WORK TO BE COMPLETED: Word for word, return the lines from the top of the listing to the line containing "- **分解（Fork）**", both ends included, and no others.

=====

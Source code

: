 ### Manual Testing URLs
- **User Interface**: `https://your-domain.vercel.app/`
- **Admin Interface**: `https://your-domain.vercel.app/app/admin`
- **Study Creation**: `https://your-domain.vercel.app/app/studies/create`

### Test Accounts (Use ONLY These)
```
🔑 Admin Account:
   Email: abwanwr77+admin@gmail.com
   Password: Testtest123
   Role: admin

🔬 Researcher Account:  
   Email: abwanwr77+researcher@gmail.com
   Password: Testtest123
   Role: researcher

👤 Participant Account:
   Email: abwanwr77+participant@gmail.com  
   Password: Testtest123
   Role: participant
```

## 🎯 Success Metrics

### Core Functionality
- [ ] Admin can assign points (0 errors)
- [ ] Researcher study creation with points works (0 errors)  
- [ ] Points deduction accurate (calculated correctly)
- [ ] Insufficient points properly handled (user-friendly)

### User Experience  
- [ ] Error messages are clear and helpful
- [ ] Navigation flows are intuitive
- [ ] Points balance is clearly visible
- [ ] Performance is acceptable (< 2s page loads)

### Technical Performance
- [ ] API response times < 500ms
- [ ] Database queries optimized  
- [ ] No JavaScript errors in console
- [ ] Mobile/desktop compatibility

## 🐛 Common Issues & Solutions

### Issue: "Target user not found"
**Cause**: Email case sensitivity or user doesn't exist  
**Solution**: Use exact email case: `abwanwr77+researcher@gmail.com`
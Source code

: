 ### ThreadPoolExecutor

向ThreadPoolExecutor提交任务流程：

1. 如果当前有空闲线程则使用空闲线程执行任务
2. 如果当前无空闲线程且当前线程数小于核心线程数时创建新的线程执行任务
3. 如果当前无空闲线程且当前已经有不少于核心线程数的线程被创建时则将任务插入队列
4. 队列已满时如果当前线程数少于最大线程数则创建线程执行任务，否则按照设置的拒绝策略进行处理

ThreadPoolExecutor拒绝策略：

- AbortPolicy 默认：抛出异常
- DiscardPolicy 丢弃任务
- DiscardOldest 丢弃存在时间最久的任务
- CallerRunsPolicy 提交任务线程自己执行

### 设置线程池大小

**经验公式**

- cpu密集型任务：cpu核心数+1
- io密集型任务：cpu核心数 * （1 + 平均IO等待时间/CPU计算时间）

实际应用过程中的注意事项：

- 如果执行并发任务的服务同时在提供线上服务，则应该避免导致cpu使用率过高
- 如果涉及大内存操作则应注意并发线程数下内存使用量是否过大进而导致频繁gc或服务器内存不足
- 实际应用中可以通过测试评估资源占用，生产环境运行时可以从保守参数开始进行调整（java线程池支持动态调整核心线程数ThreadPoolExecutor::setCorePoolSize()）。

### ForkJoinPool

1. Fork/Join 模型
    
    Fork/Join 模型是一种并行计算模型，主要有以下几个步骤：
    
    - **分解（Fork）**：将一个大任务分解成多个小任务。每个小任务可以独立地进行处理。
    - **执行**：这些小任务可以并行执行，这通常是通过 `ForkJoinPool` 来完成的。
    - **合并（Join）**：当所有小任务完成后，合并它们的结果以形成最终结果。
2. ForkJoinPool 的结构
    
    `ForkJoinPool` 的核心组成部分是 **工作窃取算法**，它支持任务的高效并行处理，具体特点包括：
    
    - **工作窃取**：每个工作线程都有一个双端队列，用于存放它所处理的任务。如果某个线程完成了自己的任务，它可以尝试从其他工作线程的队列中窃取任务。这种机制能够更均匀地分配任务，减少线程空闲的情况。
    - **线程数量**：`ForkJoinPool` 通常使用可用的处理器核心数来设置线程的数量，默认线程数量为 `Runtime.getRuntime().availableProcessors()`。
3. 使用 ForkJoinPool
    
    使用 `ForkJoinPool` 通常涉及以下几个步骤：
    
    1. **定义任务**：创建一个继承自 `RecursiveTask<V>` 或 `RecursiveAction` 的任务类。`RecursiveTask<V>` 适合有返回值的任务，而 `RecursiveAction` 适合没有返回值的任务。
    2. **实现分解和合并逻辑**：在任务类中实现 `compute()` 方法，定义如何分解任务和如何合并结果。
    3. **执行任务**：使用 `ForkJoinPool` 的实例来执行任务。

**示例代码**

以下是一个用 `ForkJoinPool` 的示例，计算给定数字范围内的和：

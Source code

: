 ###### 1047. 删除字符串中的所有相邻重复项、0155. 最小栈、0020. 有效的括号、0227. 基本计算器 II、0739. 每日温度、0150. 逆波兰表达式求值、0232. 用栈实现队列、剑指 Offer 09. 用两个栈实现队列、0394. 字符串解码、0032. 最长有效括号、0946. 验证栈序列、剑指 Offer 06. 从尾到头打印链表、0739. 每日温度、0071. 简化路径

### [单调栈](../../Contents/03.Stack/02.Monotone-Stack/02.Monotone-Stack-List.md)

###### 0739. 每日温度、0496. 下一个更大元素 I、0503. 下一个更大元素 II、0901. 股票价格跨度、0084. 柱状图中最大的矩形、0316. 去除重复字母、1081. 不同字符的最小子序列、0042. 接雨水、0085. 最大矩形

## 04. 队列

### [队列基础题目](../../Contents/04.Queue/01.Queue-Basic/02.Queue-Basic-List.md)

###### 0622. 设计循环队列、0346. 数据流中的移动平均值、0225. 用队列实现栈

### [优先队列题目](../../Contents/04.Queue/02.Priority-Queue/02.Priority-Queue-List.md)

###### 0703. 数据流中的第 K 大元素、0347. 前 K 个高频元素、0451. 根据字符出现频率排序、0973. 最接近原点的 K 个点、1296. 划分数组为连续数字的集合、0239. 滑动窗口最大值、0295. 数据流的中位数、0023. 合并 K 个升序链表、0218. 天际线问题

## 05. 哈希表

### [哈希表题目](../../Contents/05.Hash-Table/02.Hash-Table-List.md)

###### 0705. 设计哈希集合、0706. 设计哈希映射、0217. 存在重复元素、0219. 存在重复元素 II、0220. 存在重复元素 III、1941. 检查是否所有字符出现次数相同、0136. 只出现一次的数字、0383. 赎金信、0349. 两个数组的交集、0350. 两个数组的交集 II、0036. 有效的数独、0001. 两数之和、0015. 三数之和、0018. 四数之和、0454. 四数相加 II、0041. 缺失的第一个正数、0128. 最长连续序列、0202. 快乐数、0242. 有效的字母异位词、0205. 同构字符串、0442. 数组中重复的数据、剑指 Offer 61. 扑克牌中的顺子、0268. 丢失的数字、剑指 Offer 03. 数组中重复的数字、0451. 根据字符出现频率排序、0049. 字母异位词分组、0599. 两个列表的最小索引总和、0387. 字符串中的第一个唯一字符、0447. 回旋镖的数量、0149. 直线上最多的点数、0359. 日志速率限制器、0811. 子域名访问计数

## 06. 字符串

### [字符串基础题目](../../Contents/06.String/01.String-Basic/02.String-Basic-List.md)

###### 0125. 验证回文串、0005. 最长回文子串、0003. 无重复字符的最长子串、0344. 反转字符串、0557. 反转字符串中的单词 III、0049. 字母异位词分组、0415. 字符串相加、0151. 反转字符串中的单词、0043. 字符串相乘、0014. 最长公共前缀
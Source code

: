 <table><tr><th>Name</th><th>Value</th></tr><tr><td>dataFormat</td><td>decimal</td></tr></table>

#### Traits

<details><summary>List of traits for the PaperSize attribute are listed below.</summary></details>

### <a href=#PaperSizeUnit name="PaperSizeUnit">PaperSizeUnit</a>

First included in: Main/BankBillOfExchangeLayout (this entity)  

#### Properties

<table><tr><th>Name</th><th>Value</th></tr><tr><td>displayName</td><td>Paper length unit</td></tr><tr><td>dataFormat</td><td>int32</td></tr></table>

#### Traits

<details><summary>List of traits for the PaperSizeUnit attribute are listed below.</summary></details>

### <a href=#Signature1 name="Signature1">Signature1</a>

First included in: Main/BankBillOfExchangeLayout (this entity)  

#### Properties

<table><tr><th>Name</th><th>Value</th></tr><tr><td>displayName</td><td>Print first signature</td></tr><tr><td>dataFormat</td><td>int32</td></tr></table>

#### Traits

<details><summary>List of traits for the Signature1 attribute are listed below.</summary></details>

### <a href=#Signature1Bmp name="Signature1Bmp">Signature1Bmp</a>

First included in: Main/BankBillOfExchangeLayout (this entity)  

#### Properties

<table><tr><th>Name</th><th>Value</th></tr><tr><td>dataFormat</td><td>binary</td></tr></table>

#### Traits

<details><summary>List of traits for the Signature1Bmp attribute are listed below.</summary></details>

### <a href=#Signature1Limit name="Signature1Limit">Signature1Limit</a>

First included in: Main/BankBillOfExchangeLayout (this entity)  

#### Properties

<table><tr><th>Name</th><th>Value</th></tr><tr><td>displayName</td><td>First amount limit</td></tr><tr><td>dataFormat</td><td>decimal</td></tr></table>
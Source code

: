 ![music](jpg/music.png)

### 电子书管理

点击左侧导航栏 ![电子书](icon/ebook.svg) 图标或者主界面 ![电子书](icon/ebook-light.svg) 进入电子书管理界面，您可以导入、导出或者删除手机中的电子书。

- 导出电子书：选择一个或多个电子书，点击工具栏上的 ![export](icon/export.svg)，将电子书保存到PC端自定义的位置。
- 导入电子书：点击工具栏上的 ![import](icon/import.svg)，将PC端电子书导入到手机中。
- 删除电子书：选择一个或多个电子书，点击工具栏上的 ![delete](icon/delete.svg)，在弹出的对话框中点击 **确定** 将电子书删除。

=====

TASK RESPONSE:
Source code

: ### Manual Testing URLs
- **User Interface**: `https://your-domain.vercel.app/`
- **Admin Interface**: `https://your-domain.vercel.app/app/admin`
- **Study Creation**: `https://your-domain.vercel.app/app/studies/create`

### Test Accounts (Use ONLY These)
```
🔑 Admin Account:
   Email: abwanwr77+admin@gmail.com
   Password: Testtest123
   Role: admin

🔬 Researcher Account:  
   Email: abwanwr77+researcher@gmail.com
   Password: Testtest123
   Role: researcher

👤 Participant Account:
   Email: abwanwr77+participant@gmail.com  
   Password: Testtest123
   Role: participant
```

## 🎯 Success Metrics

### Core Functionality
- [ ] Admin can assign points (0 errors)
- [ ] Researcher study creation with points works (0 errors)  
- [ ] Points deduction accurate (calculated correctly)
- [ ] Insufficient points properly handled (user-friendly)

### User Experience  
- [ ] Error messages are clear and helpful
- [ ] Navigation flows are intuitive
- [ ] Points balance is clearly visible
- [ ] Performance is acceptable (< 2s page loads)

### Technical Performance
- [ ] API response times < 500ms
- [ ] Database queries optimized  
- [ ] No JavaScript errors in console
- [ ] Mobile/desktop compatibility

## 🐛 Common Issues & Solutions

### Issue: "Target user not found"
**Cause**: Email case sensitivity or user doesn't exist  
**Solution**: Use exact email case: `abwanwr77+researcher@gmail.com`
Source code

: ### ThreadPoolExecutor

向ThreadPoolExecutor提交任务流程：

1. 如果当前有空闲线程则使用空闲线程执行任务
2. 如果当前无空闲线程且当前线程数小于核心线程数时创建新的线程执行任务
3. 如果当前无空闲线程且当前已经有不少于核心线程数的线程被创建时则将任务插入队列
4. 队列已满时如果当前线程数少于最大线程数则创建线程执行任务，否则按照设置的拒绝策略进行处理

ThreadPoolExecutor拒绝策略：

- AbortPolicy 默认：抛出异常
- DiscardPolicy 丢弃任务
- DiscardOldest 丢弃存在时间最久的任务
- CallerRunsPolicy 提交任务线程自己执行

### 设置线程池大小

**经验公式**

- cpu密集型任务：cpu核心数+1
- io密集型任务：cpu核心数 * （1 + 平均IO等待时间/CPU计算时间）

实际应用过程中的注意事项：

- 如果执行并发任务的服务同时在提供线上服务，则应该避免导致cpu使用率过高
- 如果涉及大内存操作则应注意并发线程数下内存使用量是否过大进而导致频繁gc或服务器内存不足
- 实际应用中可以通过测试评估资源占用，生产环境运行时可以从保守参数开始进行调整（java线程池支持动态调整核心线程数ThreadPoolExecutor::setCorePoolSize()）。

### ForkJoinPool

1. Fork/Join 模型
    
    Fork/Join 模型是一种并行计算模型，主要有以下几个步骤：
    
    - **分解（Fork）**：将一个大任务分解成多个小任务。每个小任务可以独立地进行处理。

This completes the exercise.